Negotiations Training Tips:

Negotiation Skills Training Courses

Our public Negotiation courses and in house Negotiations courses are enlightening, educational, measurable and fun. Negotiation training courses can be scheduled at your offices or through our open enrollment courses. We do offer negotiation skills training courses to the general public.

Contact us today to discuss your specific Negotiation training needs or to sign up for one of our public negotiations courses

Participants in the Win- Win Negotiations course will learn to:

  • Develop an effective plan and strategy for any negotiation
  • Know when and when not to negotiate
  • Negotiate face-to-face, on the phone, and through e-mail
  • Learn to become a more persuasive negotiator
  • Develop a common negotiating language with the other parties
  • Use negotiation techniques that pull information from the other parties
  • Read client and employee behaviors styles to maximize closure
  • Recognize interests and issues and avoid unnecessary positions
  • Neutralize manipulative negotiation tactics
  • Minimize negotiation conflicts and deadlocks both internally and externally
  • Coordinate negotiations within client organization
  • Meet business objectives by focusing on planning rather than on tactics

 

Negotiations Courses: Michigan Legal Custody - Negotiating Strategies

However you approach the other parent for Michigan legal custody, you'll be pursuing a negotiating strategy. This strategy will dictate what you do and when you do it.

When negotiating, you should know that there are several theories of negotiation. One theory divides strategies into two categories:

Position-based negotiation.

Interest-based negotiation.

Position-Based Negotiation

In position-based negotiation, you immediately adopt an extreme position and then refuse to budge. As the bargaining proceeds, you demand everything, concede nothing, and threaten retaliation if you don't get your way. To get what you want, you bluff, threaten, lie, posture, and bully your opponent into submission. Position-based negotiation is hardball, where you attack and intimidate your adversary in order to win.

The main advantage of this negotiating style is that it works. The parent who can bargain for children by threatening and stonewalling gains an enormous strategic advantage.

The main disadvantage is that this style dramatically increases the hostilities. A "scorched earth" approach leaves little of the good will necessary for parents to continue a relationship afterwards.

Position-based custody negotiation is often adopted by parents who view custody as a zero-sum game, where one person's gain must necessarily be the other's loss.

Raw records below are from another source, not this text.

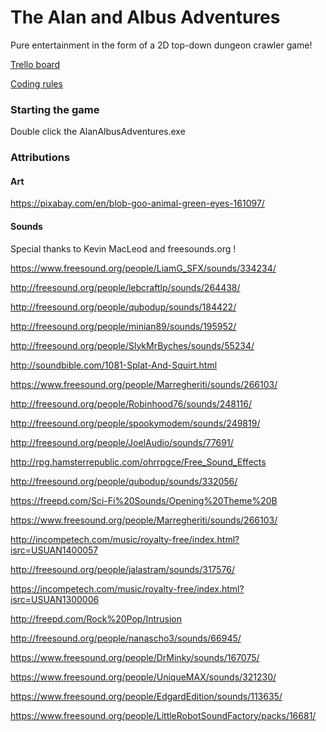 # The Alan and Albus Adventures
Pure entertainment in the form of a 2D top-down dungeon crawler game!

[Trello board](https://trello.com/b/auDt1yRT/alan-albus-adventures)

[Coding rules](https://github.com/Indexu/AlanAlbusAdventures/blob/master/docs/coding_rules.md)
### Starting the game
Double click the AlanAlbusAdventures.exe
### Attributions
#### Art

https://pixabay.com/en/blob-goo-animal-green-eyes-161097/

#### Sounds
Special thanks to Kevin MacLeod and freesounds.org !

https://www.freesound.org/people/LiamG_SFX/sounds/334234/

http://freesound.org/people/lebcraftlp/sounds/264438/

http://freesound.org/people/qubodup/sounds/184422/

http://freesound.org/people/minian89/sounds/195952/

http://freesound.org/people/SlykMrByches/sounds/55234/

http://soundbible.com/1081-Splat-And-Squirt.html

https://www.freesound.org/people/Marregheriti/sounds/266103/

http://freesound.org/people/Robinhood76/sounds/248116/

http://freesound.org/people/spookymodem/sounds/249819/

http://freesound.org/people/JoelAudio/sounds/77691/

http://rpg.hamsterrepublic.com/ohrrpgce/Free_Sound_Effects

http://freesound.org/people/qubodup/sounds/332056/

https://freepd.com/Sci-Fi%20Sounds/Opening%20Theme%20B

https://www.freesound.org/people/Marregheriti/sounds/266103/

http://incompetech.com/music/royalty-free/index.html?isrc=USUAN1400057

http://freesound.org/people/jalastram/sounds/317576/

https://incompetech.com/music/royalty-free/index.html?isrc=USUAN1300006

http://freepd.com/Rock%20Pop/Intrusion

http://freesound.org/people/nanascho3/sounds/66945/

https://www.freesound.org/people/DrMinky/sounds/167075/

https://www.freesound.org/people/UniqueMAX/sounds/321230/

https://www.freesound.org/people/EdgardEdition/sounds/113635/

https://www.freesound.org/people/LittleRobotSoundFactory/packs/16681/
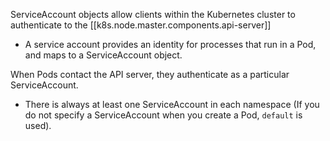 
ServiceAccount objects allow clients within the Kubernetes cluster to authenticate to the [[k8s.node.master.components.api-server]]
- A service account provides an identity for processes that run in a Pod, and maps to a ServiceAccount object.

When Pods contact the API server, they authenticate as a particular ServiceAccount. 
- There is always at least one ServiceAccount in each namespace (If you do not specify a ServiceAccount when you create a Pod, `default` is used). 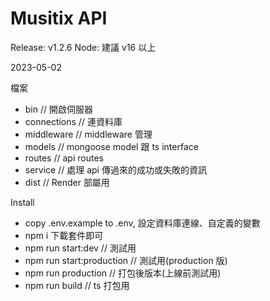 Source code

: # Musitix API
Release: v1.2.6
Node: 建議 v16 以上

2023-05-02

檔案
- bin // 開啟伺服器
- connections // 連資料庫
- middleware // middleware 管理
- models // mongoose model 跟 ts interface
- routes // api routes
- service // 處理 api 傳過來的成功或失敗的資訊
- dist // Render 部屬用
  
Install
- copy .env.example to .env, 設定資料庫連線、自定義的變數
- npm i 下載套件即可
- npm run start:dev // 測試用
- npm run start:production // 測試用(production 版)
- npm run production // 打包後版本(上線前測試用)
- npm run build // ts 打包用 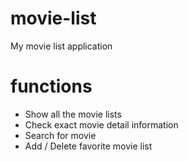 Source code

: # movie-list
My movie list application

# functions
- Show all the movie lists
- Check exact movie detail information
- Search for movie
- Add / Delete favorite movie list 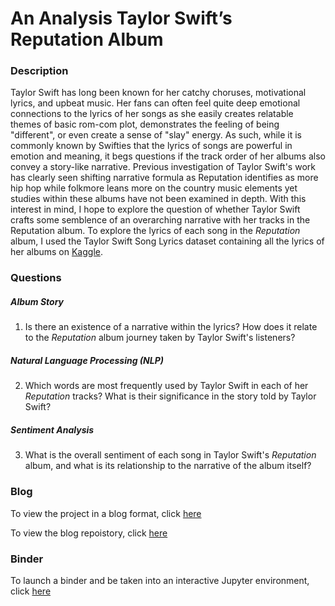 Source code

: # An Analysis Taylor Swift’s Reputation Album

### Description
Taylor Swift has long been known for her catchy choruses, motivational lyrics, and upbeat music. Her fans can often feel quite deep emotional connections to the lyrics of her songs as she easily creates relatable themes of basic rom-com plot, demonstrates the feeling of being "different", or even create a sense of "slay" energy. As such, while it is commonly known by Swifties that the lyrics of songs are powerful in emotion and meaning, it begs questions if the track order of her albums also convey a story-like narrative. Previous investigation of Taylor Swift's work has clearly seen shifting narrative formula as Reputation identifies as more hip hop while folkmore leans more on the country music elements yet studies within these albums have not been examined in depth. With this interest in mind, I hope to explore the question of whether Taylor Swift crafts some semblence of an overarching narrative with her tracks in the Reputation album. To explore the lyrics of each song in the *Reputation* album, I used the Taylor Swift Song Lyrics dataset containing all the lyrics of her albums on [Kaggle](https://www.kaggle.com/datasets/thespacefreak/taylor-swift-song-lyrics-all-albums).


### Questions

##### Album Story
1. Is there an existence of a narrative within the lyrics? How does it relate to the *Reputation* album journey taken by Taylor Swift's listeners?

##### Natural Language Processing (NLP)
2. Which words are most frequently used by Taylor Swift in each of her *Reputation* tracks? What is their significance in the story told by Taylor Swift?

##### Sentiment Analysis
3. What is the overall sentiment of each song in Taylor Swift's *Reputation* album, and what is its relationship to the narrative of the album itself?

### Blog

To view the project in a blog format, click [here](https://rcy-liu.github.io/DH140_FinalProject_Blog/posts/TaylorSwift.html)

To view the blog repoistory, click [here](https://github.com/rcy-liu/DH140_FinalProject_Blog.git)


### Binder
To launch a binder and be taken into an interactive Jupyter environment, click [here](https://mybinder.org/v2/gh/rcy-liu/DH140_FinalProject.git/main) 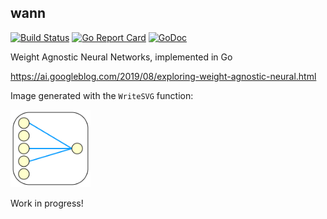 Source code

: ## wann

[![Build Status](https://travis-ci.org/xyproto/wann.svg?branch=master)](https://travis-ci.org/xyproto/wann) [![Go Report Card](https://goreportcard.com/badge/github.com/xyproto/wann)](https://goreportcard.com/report/github.com/xyproto/wann) [![GoDoc](https://godoc.org/github.com/xyproto/wann?status.svg)](https://godoc.org/github.com/xyproto/wann)

Weight Agnostic Neural Networks, implemented in Go

https://ai.googleblog.com/2019/08/exploring-weight-agnostic-neural.html

Image generated with the `WriteSVG` function:

<img alt=diagram src=img/diagram.svg width=128 />

Work in progress!
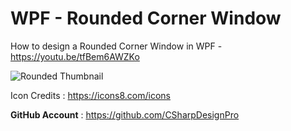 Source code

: # WPF - Rounded Corner Window 


How to design a Rounded Corner Window in WPF - https://youtu.be/tfBem6AWZKo

![Rounded Thumbnail](https://user-images.githubusercontent.com/55704859/179337362-246b7a4d-77a1-48dc-986a-0d0f2cb60886.jpg)

Icon Credits : https://icons8.com/icons

<b>GitHub Account</b> : https://github.com/CSharpDesignPro
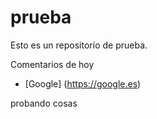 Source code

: # prueba
Esto es un repositorio de prueba. 

Comentarios de hoy

- [Google] (https://google.es)

probando cosas
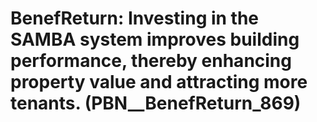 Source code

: # BenefReturn: __Investing in the SAMBA system improves building performance, thereby enhancing property value and attracting more tenants.__ (PBN__BenefReturn_869)

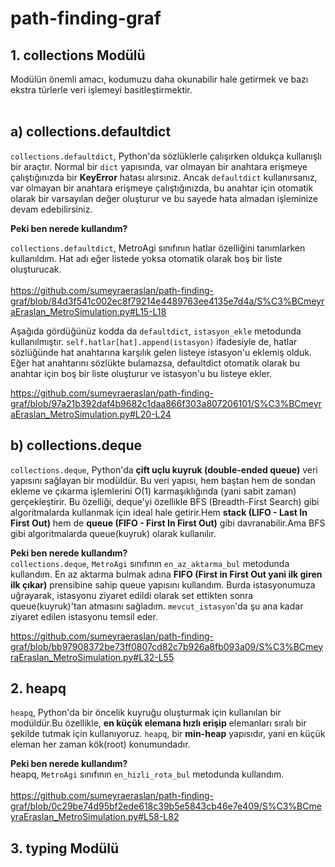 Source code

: # path-finding-graf

## 1. collections Modülü ##
Modülün önemli amacı, kodumuzu daha okunabilir hale getirmek ve bazı ekstra türlerle veri işlemeyi basitleştirmektir. <br/> <br/> 

## a) collections.defaultdict ## 
`collections.defaultdict`, Python'da sözlüklerle çalışırken oldukça kullanışlı bir araçtır. Normal bir `dict` yapısında, var olmayan bir anahtara erişmeye çalıştığınızda bir **KeyError** hatası alırsınız. Ancak `defaultdict` kullanırsanız, var olmayan bir anahtara erişmeye çalıştığınızda, bu anahtar için otomatik olarak bir varsayılan değer oluşturur ve bu sayede hata almadan işleminize devam edebilirsiniz. <br/> 
    
   **Peki ben nerede kullandım?** <br/>
   
   `collections.defaultdict`, MetroAgi sınıfının hatlar özelliğini tanımlarken kullanıldım. Hat adı eğer listede yoksa otomatik olarak boş bir liste oluşturucak. <br/> <br/>
   https://github.com/sumeyraeraslan/path-finding-graf/blob/84d3f541c002ec8f79214e4489763ee4135e7d4a/S%C3%BCmeyraEraslan_MetroSimulation.py#L15-L18 

   Aşağıda gördüğünüz kodda da `defaultdict`, `istasyon_ekle` metodunda kullanılmıştır. `self.hatlar[hat].append(istasyon)` ifadesiyle de, hatlar sözlüğünde hat anahtarına karşılık gelen listeye istasyon'u eklemiş olduk. Eğer hat anahtarını sözlükte bulamazsa, defaultdict otomatik olarak bu anahtar için boş bir liste oluşturur ve istasyon'u bu listeye ekler.

https://github.com/sumeyraeraslan/path-finding-graf/blob/97a21b392daf4b9682c1daa866f303a807206101/S%C3%BCmeyraEraslan_MetroSimulation.py#L20-L24

## b) collections.deque ##
`collections.deque`, Python'da **çift uçlu kuyruk (double-ended queue)** veri yapısını sağlayan bir modüldür. Bu veri yapısı, hem baştan hem de sondan ekleme ve çıkarma işlemlerini O(1) karmaşıklığında (yani sabit zaman) gerçekleştirir. Bu özelliği, deque'yi özellikle BFS (Breadth-First Search) gibi algoritmalarda kullanmak için ideal hale getirir.Hem **stack (LIFO - Last In First Out)** hem de **queue (FIFO - First In First Out)** gibi davranabilir.Ama BFS gibi algoritmalarda queue(kuyruk) olarak kullanılır. <br/> 

**Peki ben nerede kullandım?** <br/> 
`collections.deque`, `MetroAgi` sınıfının `en_az_aktarma_bul` metodunda kullandım. En az aktarma bulmak adına **FIFO (First in First Out yani ilk giren ilk çıkar)** prensibine sahip queue yapısını kullandım. Burda istasyonumuza uğrayarak, istasyonu ziyaret edildi olarak set ettikten sonra queue(kuyruk)'tan atmasını sağladım. `mevcut_istasyon`'da şu ana kadar ziyaret edilen istasyonu temsil eder.

https://github.com/sumeyraeraslan/path-finding-graf/blob/bb97908372be73ff0807cd82c7b926a8fb093a09/S%C3%BCmeyraEraslan_MetroSimulation.py#L32-L55


## 2. heapq ##
`heapq`, Python'da bir öncelik kuyruğu oluşturmak için kullanılan bir modüldür.Bu özellikle, **en küçük elemana hızlı erişip** elemanları sıralı bir şekilde tutmak için kullanıyoruz. `heapq`, bir **min-heap** yapısıdır, yani en küçük eleman her zaman kök(root) konumundadır. <br/> 

**Peki ben nerede kullandım?** <br/> 
heapq, `MetroAgi` sınıfının `en_hizli_rota_bul` metodunda kullandım. <br/>  
https://github.com/sumeyraeraslan/path-finding-graf/blob/0c29be74d95bf2ede618c39b5e5843cb46e7e409/S%C3%BCmeyraEraslan_MetroSimulation.py#L58-L82

## 3. typing Modülü




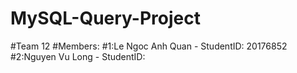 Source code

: # MySQL-Query-Project
#Team 12
 #Members:
      #1:Le Ngoc Anh Quan - StudentID: 20176852
      #2:Nguyen Vu Long - StudentID:
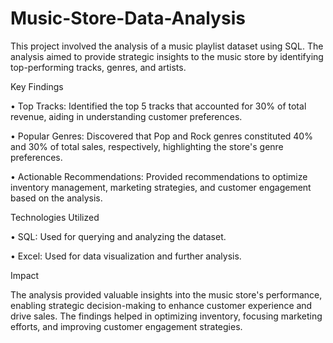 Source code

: # Music-Store-Data-Analysis

This project involved the analysis of a music playlist dataset using SQL. The analysis aimed to provide strategic insights to the music store by identifying top-performing tracks, genres, and artists.

Key Findings

•	Top Tracks: Identified the top 5 tracks that accounted for 30% of total revenue, aiding in understanding customer preferences.

•	Popular Genres: Discovered that Pop and Rock genres constituted 40% and 30% of total sales, respectively, highlighting the store's genre preferences.

•	Actionable Recommendations: Provided recommendations to optimize inventory management, marketing strategies, and customer engagement based on the analysis.

Technologies Utilized

•	SQL: Used for querying and analyzing the dataset.

•	Excel: Used for data visualization and further analysis.

Impact

The analysis provided valuable insights into the music store's performance, enabling strategic decision-making to enhance customer experience and drive sales. The findings helped in optimizing inventory, focusing marketing efforts, and improving customer engagement strategies.

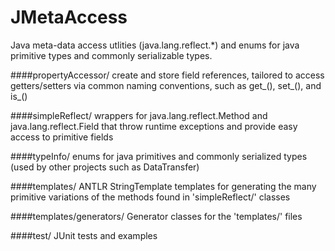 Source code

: JMetaAccess
==============

Java meta-data access utlities (java.lang.reflect.*) and enums for java primitive types and commonly serializable types. 

####propertyAccessor/
create and store field references, tailored to access getters/setters via common naming conventions, such as get_(), set_(), and is_()

####simpleReflect/
wrappers for java.lang.reflect.Method and java.lang.reflect.Field that throw runtime exceptions and provide easy access to primitive fields


####typeInfo/
enums for java primitives and commonly serialized types (used by other projects such as DataTransfer)

####templates/
ANTLR StringTemplate templates for generating the many primitive variations of the methods found in 'simpleReflect/' classes

####templates/generators/
Generator classes for the 'templates/' files

####test/
JUnit tests and examples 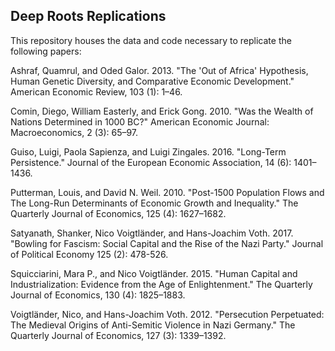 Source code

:## Deep Roots Replications ##

This repository houses the data and code necessary to replicate the following papers:

 Ashraf, Quamrul, and Oded Galor. 2013. "The 'Out of Africa' Hypothesis, Human Genetic Diversity, and Comparative Economic Development." American Economic Review, 103 (1): 1–46.
 
 Comin, Diego, William Easterly, and Erick Gong. 2010. "Was the Wealth of Nations Determined in 1000 BC?" American Economic Journal: Macroeconomics, 2 (3): 65–97.
 
 Guiso, Luigi, Paola Sapienza, and Luigi Zingales. 2016. "Long-Term Persistence." Journal of the European Economic Association, 14 (6): 1401–1436.

 Putterman, Louis, and David N. Weil. 2010. "Post-1500 Population Flows and The Long-Run Determinants of Economic Growth and Inequality." The Quarterly Journal of Economics,  125 (4): 1627–1682.
 
 Satyanath, Shanker, Nico Voigtländer, and Hans-Joachim Voth. 2017. "Bowling for Fascism: Social Capital and the Rise of the Nazi Party." Journal of Political Economy 125 (2): 478-526.

 Squicciarini, Mara P., and Nico Voigtländer. 2015. "Human Capital and Industrialization: Evidence from the Age of Enlightenment." The Quarterly Journal of Economics, 130 (4): 1825–1883.
 
 Voigtländer, Nico, and Hans-Joachim Voth. 2012. "Persecution Perpetuated: The Medieval Origins of Anti-Semitic Violence in Nazi Germany." The Quarterly Journal of Economics,  127 (3): 1339–1392.
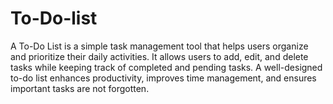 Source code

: # To-Do-list
A To-Do List is a simple task management tool that helps users organize and prioritize their daily activities. It allows users to add, edit, and delete tasks while keeping track of completed and pending tasks. A well-designed to-do list enhances productivity, improves time management, and ensures important tasks are not forgotten.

Michigan Legal Custody: Interest-Based Negotiation

In interest-based negotiation, you strive to change a "win-lose" result into "win-win." With this strategy, you immediately disclose all relevant information, fully explain your reasons, and then genuinely listen to the other parent as you search for an agreement that satisfies both your interests. This type of negotiation is cooperative, with each side offering constructive suggestions on how to solve the problem.
The main advantage of interest-based negotiation is that it dramatically lowers the conflict, allowing the parents to cooperatively work together in the future.

The main disadvantage is that both parents must genuinely want to participate. If one parent cooperates and the other one doesn't, the cooperative parent is vulnerable to being bullied or coerced by the non-cooperative parent.
Interest-based negotiation is an attempt to turn custody into a non zero-sum game, where parents create additional value by cooperative trading. In a sense, this Michigan Legal Custody strategy seeks not just to divide up the pie, but to actually make the pie bigger, and then to share the increase.